In a complaint filed with UW, the female TA said the first major incident she recalled was in September 2007. While she was meeting with a student to practice pronunciation, the male TA was in the background making inappropriate sexual sounds.
These types of odd behaviors continued through the fall 2007 semester. During lunch, he frequently referred to her pumpernickel sandwiches as “Holocaust sandwiches” and mocked another colleague for her sexuality, oftentimes in front of students.
More specific allegations were available for the spring 2008 semester. In a February conversation, he complimented her shirt, she thanked him, and he replied, “But you can totally tell your breasts are huge.”
In mid-April, the female TA’s boyfriend returned home from a trip. Upon hearing this, the male TA asked her, “How many times did you fuck? Eight? Nine?”
In a February 2008 conversation, she asked him to stop making offensive comments.

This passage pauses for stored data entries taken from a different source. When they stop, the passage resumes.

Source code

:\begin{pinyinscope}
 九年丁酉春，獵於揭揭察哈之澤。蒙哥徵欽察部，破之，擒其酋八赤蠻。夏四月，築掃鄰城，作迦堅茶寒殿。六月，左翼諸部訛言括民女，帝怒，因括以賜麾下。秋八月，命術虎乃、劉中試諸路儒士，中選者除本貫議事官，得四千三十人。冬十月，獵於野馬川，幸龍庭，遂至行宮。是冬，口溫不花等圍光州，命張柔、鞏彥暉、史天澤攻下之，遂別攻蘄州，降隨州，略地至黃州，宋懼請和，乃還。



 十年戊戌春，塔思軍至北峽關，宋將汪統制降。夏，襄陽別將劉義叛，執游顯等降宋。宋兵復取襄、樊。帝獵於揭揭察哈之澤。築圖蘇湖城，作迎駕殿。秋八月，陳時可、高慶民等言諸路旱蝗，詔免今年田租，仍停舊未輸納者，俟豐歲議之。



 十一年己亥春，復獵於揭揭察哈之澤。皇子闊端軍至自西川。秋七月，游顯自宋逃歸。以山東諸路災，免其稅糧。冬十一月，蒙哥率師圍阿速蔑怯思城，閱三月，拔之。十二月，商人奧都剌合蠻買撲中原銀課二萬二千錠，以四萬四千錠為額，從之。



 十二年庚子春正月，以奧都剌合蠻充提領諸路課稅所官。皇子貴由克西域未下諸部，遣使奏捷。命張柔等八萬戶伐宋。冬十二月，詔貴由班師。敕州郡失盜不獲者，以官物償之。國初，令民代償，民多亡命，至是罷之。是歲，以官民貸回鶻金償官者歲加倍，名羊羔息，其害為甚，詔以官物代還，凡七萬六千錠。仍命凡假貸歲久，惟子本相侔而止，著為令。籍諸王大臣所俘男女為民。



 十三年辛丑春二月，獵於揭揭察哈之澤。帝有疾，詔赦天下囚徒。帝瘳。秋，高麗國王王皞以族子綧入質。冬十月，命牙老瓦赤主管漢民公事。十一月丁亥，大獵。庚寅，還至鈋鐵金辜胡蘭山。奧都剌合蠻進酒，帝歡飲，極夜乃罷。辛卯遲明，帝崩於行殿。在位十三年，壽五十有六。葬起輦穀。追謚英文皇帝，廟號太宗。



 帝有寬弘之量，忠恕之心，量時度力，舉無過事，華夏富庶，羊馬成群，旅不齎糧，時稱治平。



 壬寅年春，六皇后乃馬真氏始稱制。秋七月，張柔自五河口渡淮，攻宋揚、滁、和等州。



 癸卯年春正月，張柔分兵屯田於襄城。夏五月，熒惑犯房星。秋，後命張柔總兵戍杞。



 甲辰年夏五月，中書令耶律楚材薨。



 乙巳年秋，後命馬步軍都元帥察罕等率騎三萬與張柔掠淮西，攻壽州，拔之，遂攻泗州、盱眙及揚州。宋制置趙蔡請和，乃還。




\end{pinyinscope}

“I told him I didn’t like his jokes about ethnicity and sexuality,” she wrote in the complaint. “He brushed it off saying he didn’t mean those things in a serious way and that they [were] just funny jokes.”
On April 24, the female TA sent an e-mail early in the morning to colleagues asking if somebody could substitute for her so she could take care of an unreleased task.
The male TA saw her and responded by saying: “Are they going to [send] you out of the country? Did they discover you have weapons of mass destruction hidden in your boobs?”
Later in April, the female TA said she discovered a condom and a tube of lubricant on the office lunch table, though she was not sure who had placed them there.
She also criticized him for being “rude and unpleasant,” as he would frequently shout colleagues’ last names as “a stereotypical drill instructor.”
Starting in March 2008, she began seeing a counselor, who determined her colleague’s sexual harassment had “seriously affected [her] well being in the department,” she wrote in the complaint.
“Most of the times I was so shocked and I didn’t know how to react so that I either tried to laugh it off or ignored it,” she added.
It was made clear in a June e-mail from the department chair to the male TA that his type of conduct would not be tolerated.
“It is also important … that you limit your future contact with [the female TA] to strictly polite and professional interaction in all circumstances,” the dean wrote. “Indeed, we expect that you will deal with all colleagues in a consistently professional manner that adheres to departmental expectations and standards.”
The TA was reprimanded through a meeting with Vice Chancellor Luis Pi?ero that was scheduled to take place prior to the fall 2008 semester.
In order to protect their privacy, the names of those involved were kept out of the records request by UW officials.
UW spokesperson John Lucas said he had no further information on the situation.